On May 23, 2023, Restaurant Brands International Inc. (the “Company”) held its 2023 Annual Meeting of Shareholders (the “Meeting”). At the Meeting, the Company’s shareholders: (i) elected the ten (10) directors specifically named in the Company’s management information circular and proxy statement (the “Proxy Statement”), each to serve until the close of the 2024 Annual Meeting of Shareholders or until his or her successor is elected or appointed, (ii) approved, on an advisory basis, the compensation paid by the Company to its named executive officers, (iii) appointed KPMG LLP as the Company’s auditors to serve until the close of the 2024 Annual Meeting of Shareholders and authorized the Company’s directors to fix the auditors’ remuneration, (iv) approved the 2023 Omnibus Incentive Plan, (v) did not approve a shareholder proposal regarding the annual glidepath ESG disclosure, (vi) did not approve a shareholder proposal regarding the Company’s report on lobbying activities and expenditures, (vii) did not approve a shareholder proposal to report on the Company’s business strategy in the face of labour market pressure, and (vii) did not approve a shareholder proposal to report on the Company’s reduction of plastics use.

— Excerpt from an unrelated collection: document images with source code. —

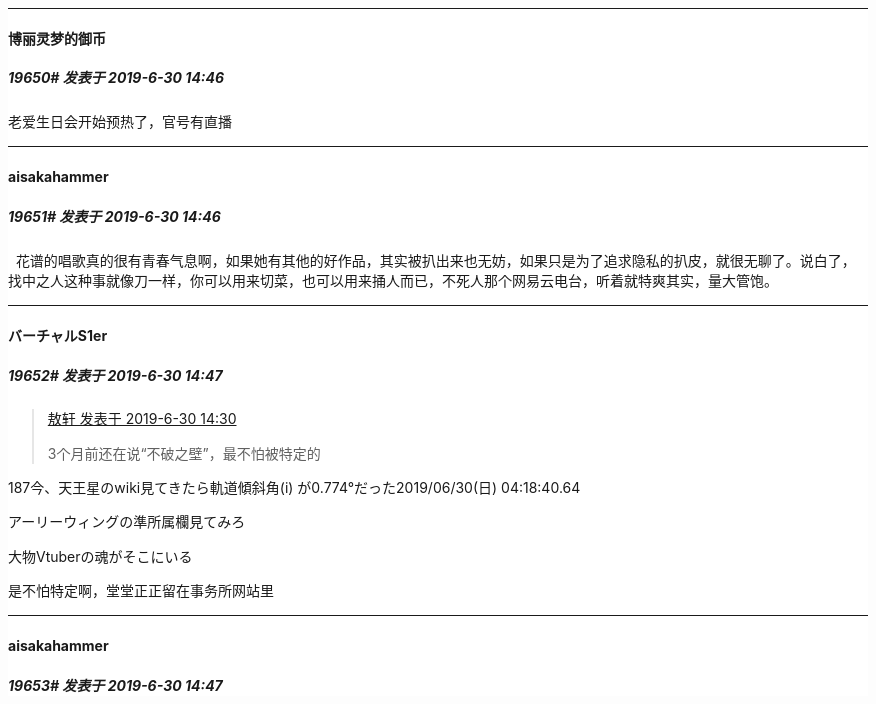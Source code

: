 





-----

####  博丽灵梦的御币  
##### 19650#       发表于 2019-6-30 14:46




老爱生日会开始预热了，官号有直播







-----

####  aisakahammer  
##### 19651#       发表于 2019-6-30 14:46




  花谱的唱歌真的很有青春气息啊，如果她有其他的好作品，其实被扒出来也无妨，如果只是为了追求隐私的扒皮，就很无聊了。说白了，找中之人这种事就像刀一样，你可以用来切菜，也可以用来捅人而已，不死人那个网易云电台，听着就特爽其实，量大管饱。







-----

####  バーチャルS1er  
##### 19652#       发表于 2019-6-30 14:47



<blockquote><a href="httphttps://bbs.saraba1st.com/2b/forum.php?mod=redirect&amp;goto=findpost&amp;pid=44333818&amp;ptid=1823171" target="_blank">敖轩 发表于 2019-6-30 14:30</a>

3个月前还在说“不破之壁”，最不怕被特定的</blockquote>
187今、天王星のwiki見てきたら軌道傾斜角(i) が0.774°だった2019/06/30(日) 04:18:40.64

アーリーウィングの準所属欄見てみろ 

大物Vtuberの魂がそこにいる


是不怕特定啊，堂堂正正留在事务所网站里








-----

####  aisakahammer  
##### 19653#       发表于 2019-6-30 14:47
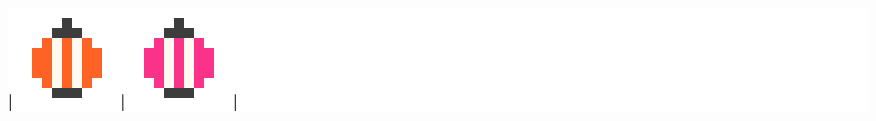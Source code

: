 | <img style="height:100px;width:100px;" src='images/event_lantern_01.png'>  | <img style="height:100px;width:100px;" src='images/event_lantern_02.png'>  |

The voting results for each proposal are as follows:

Proposal 1: Election of the ten (10) directors specifically named in the Proxy Statement, each to serve until the close of the 2024 Annual Meeting of Shareholders or until his or her successor is elected or appointed:


Nominee
Number of Votes For
Number of Votes Against
Number of Votes Abstain
Broker Non-Votes
Alexandre Behring
347,230,379 40,972,013 474,920 6,330,218
Maximilien de Limburg Stirum
387,134,845 1,377,607 164,857 6,330,221
J. Patrick Doyle
383,126,156 5,489,485 61,674 6,330,215
Cristina Farjallat
382,110,204 6,506,472 60,637 6,330,217
Jordana Fribourg
359,240,989 29,061,333 374,986 6,330,222
Ali Hedayat
367,434,373 20,763,016 479,919 6,330,222
Marc Lemann
359,883,054 28,316,775 477,479 6,330,222
Jason Melbourne
379,363,666 9,148,536 165,112 6,330,216
Daniel S. Schwartz
386,405,131 2,105,362 166,824 6,330,213
Thecla Sweeney
387,671,634 836,724 168,953 6,330,219


Proposal 2: Approval, on a non-binding advisory basis, of the compensation paid by the Company to its named executive officers:

Number of Votes For
Number of Votes Against
Number of Votes Withheld
Broker Non-Votes
289,628,220 98,927,166 121,918 6,330,226


Proposal 3: Appointment of KPMG LLP as the Company’s auditors to serve until the close of the 2024 Annual Meeting of Shareholders and authorization of the Company’s directors to fix the auditors’ remuneration:

Number of Votes For
Number of Votes Withheld
Broker Non-Votes
375,987,782 19,019,747 1




Proposal 4: Approval of the 2023 Omnibus Incentive Plan:

Number of Votes For
Number of Votes Against
Number of Votes Withheld
Broker Non-Votes
362,771,736 25,758,905 146,669 6,330,220

Proposal 5: Consider a shareholder proposal regarding the annual glidepath ESG disclosure:

Number of Votes For
Number of Votes Against
Number of Votes Withheld
Broker Non-Votes
12,042,855 376,387,904 246,543 6,330,228

Proposal 6: Consider a shareholder proposal regarding the Company’s report on lobbying activities and expenditures:

Number of Votes For
Number of Votes Against
Number of Votes Withheld
Broker Non-Votes
95,061,901 289,985,711 3,629,689 6,330,229

Proposal 7: Consider a shareholder proposal to report on the Company’s business strategy in the face of labour market pressure:

Number of Votes For
Number of Votes Against
Number of Votes Withheld
Broker Non-Votes
61,190,962 323,487,294 3,999,043 6,330,231

Proposal 8: Consider a shareholder proposal to report on the Company’s reduction of plastics use:

Number of Votes For
Number of Votes Against
Number of Votes Withheld
Broker Non-Votes
141,863,130 243,149,518 3,664,655 6,330,227



Item 9.01     Financial Statements and Exhibits

Exhibit
Number
   Description
104 Cover Page Interactive Data File - the cover page XBRL tags are embedded within the Inline XBRL document




SIGNATURES
    Pursuant to the requirements of the Securities Exchange Act of 1934, the registrant has duly caused this report to be signed on its behalf by the undersigned thereunto duly authorized.
 
  RESTAURANT BRANDS INTERNATIONAL INC.
RESTAURANT BRANDS INTERNATIONAL LIMITED PARTNERSHIP, by its general partner RESTAURANT BRANDS INTERNATIONAL INC.